ニーチェの動画があるなんて知りませんでした。フィルムとしての真偽はわたしは知りません。もしかしたら残された写真とCGを駆使した偽動画なのかもしれませんが。もっとも仮に偽だとしても既成イメージ(晩年の)に素直にのっとった内容なので,さもありなんという感があります。

にしても,あまり知られてませんね。翻訳の後ろによくついている年譜や解説文を読んでいても,このフィルムについて言及されているのは読んだことありません。思うに,ここに写っているニーチェは往時の文業闊達なニーチェではなくて,すでに抜け殻だから,彼の真の姿ではない,故に資料として取り上げるに値しないということで,一般読者に知られることなく放置されていたのでしょうか。

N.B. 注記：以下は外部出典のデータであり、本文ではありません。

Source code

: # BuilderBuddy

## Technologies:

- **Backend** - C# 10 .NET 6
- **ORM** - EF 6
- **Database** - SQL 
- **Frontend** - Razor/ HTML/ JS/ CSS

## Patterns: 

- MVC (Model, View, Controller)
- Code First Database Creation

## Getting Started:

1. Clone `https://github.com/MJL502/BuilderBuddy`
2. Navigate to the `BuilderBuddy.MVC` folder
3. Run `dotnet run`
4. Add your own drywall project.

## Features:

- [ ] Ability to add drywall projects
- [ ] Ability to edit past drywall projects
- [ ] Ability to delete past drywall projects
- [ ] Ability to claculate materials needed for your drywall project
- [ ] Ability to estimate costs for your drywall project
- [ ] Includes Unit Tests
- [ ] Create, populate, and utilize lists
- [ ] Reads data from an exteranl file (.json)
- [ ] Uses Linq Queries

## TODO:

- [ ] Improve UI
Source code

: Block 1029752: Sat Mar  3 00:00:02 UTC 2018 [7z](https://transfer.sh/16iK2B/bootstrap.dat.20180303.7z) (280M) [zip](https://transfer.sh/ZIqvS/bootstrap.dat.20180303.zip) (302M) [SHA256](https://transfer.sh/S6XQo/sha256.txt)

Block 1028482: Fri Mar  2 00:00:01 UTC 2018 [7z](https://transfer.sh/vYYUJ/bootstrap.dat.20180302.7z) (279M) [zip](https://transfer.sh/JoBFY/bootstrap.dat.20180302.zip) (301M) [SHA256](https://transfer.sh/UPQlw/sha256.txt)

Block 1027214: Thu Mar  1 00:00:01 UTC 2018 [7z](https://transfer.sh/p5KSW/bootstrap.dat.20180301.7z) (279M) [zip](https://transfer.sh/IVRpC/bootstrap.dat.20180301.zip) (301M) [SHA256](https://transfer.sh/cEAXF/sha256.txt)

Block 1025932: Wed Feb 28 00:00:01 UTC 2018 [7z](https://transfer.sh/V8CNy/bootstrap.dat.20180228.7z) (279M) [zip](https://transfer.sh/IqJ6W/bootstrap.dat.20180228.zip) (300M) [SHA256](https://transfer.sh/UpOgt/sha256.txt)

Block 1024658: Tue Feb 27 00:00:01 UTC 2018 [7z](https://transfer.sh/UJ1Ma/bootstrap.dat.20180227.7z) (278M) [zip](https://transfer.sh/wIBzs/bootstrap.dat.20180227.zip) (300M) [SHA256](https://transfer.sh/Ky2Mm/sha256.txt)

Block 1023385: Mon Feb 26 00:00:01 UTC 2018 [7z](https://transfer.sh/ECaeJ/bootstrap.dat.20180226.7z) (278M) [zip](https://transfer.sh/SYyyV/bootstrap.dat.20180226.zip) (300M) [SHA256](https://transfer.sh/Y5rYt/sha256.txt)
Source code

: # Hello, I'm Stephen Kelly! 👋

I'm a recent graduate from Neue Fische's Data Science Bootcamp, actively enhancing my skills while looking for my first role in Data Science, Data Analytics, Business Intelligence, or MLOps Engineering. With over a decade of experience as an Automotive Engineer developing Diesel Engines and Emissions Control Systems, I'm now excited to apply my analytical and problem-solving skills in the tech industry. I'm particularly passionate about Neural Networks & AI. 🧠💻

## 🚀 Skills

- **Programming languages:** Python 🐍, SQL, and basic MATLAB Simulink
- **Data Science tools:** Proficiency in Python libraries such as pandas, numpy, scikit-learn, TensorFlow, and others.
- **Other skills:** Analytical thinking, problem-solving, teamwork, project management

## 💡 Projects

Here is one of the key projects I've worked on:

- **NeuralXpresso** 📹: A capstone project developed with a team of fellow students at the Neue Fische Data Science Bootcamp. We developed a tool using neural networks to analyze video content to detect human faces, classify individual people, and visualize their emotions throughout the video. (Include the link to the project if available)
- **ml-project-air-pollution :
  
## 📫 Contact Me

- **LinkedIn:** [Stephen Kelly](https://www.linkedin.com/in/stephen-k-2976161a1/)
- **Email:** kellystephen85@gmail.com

とはいうものの,あまりにも痛々しくて陰鬱なので,気分直しに,モンティパイソンによる,哲学者サッカーを観ることにします。もちろんニーチェも登場します。

試合開始のホイッスルが鳴っても,誰も彼もが哲学的思索にふけってしまって,グラウンド上をのろのろと逍遥するばっかりで,試合が進みません。この不可解な長時間沈思黙考の後,とつぜんアルキメデスによる奇声「エウレカ!」で初めてボールが蹴りあげられます。
どこで笑ったらいいのでしょうか。